[Document images with source code]
────
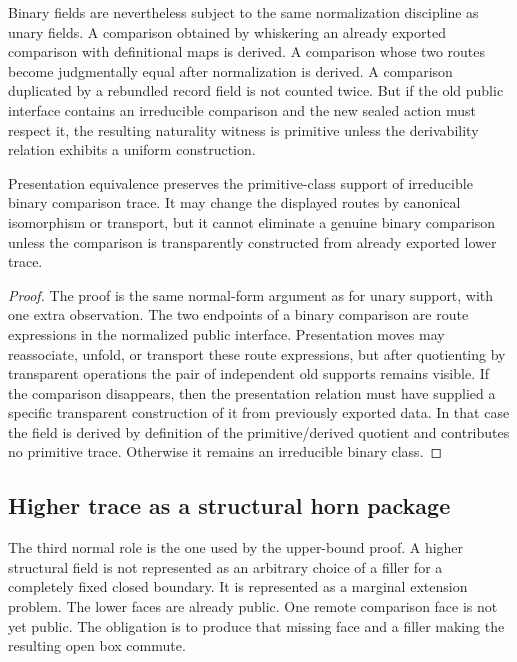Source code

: Binary fields are nevertheless subject to the same normalization discipline as unary fields.
A comparison obtained by whiskering an already exported comparison with definitional maps
is derived.  A comparison whose two routes become judgmentally equal after normalization is
derived.  A comparison duplicated by a rebundled record field is not counted twice.  But if
the old public interface contains an irreducible comparison and the new sealed action must
respect it, the resulting naturality witness is primitive unless the derivability relation
exhibits a uniform construction.

\begin{lemma}
Presentation equivalence preserves the primitive-class support of irreducible binary
comparison trace.  It may change the displayed routes by canonical isomorphism or transport,
but it cannot eliminate a genuine binary comparison unless the comparison is transparently
constructed from already exported lower trace.
\end{lemma}

\begin{proof}
The proof is the same normal-form argument as for unary support, with one extra observation.
The two endpoints of a binary comparison are route expressions in the normalized public
interface.  Presentation moves may reassociate, unfold, or transport these route expressions,
but after quotienting by transparent operations the pair of independent old supports remains
visible.  If the comparison disappears, then the presentation relation must have supplied a
specific transparent construction of it from previously exported data.  In that case the field
is derived by definition of the primitive/derived quotient and contributes no primitive trace.
Otherwise it remains an irreducible binary class.
\end{proof}

\subsection{Higher trace as a structural horn package}

The third normal role is the one used by the upper-bound proof.  A higher structural field is
not represented as an arbitrary choice of a filler for a completely fixed closed boundary.  It
is represented as a marginal extension problem.  The lower faces are already public.  One
remote comparison face is not yet public.  The obligation is to produce that missing face and
a filler making the resulting open box commute.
────
[Problem to solve]
The response should be the lines from the one containing "not represented as" through the last line of the data, set down exactly and with no other line.

[Result for this task]
not represented as an arbitrary choice of a filler for a completely fixed closed boundary.  It
is represented as a marginal extension problem.  The lower faces are already public.  One
remote comparison face is not yet public.  The obligation is to produce that missing face and
a filler making the resulting open box commute.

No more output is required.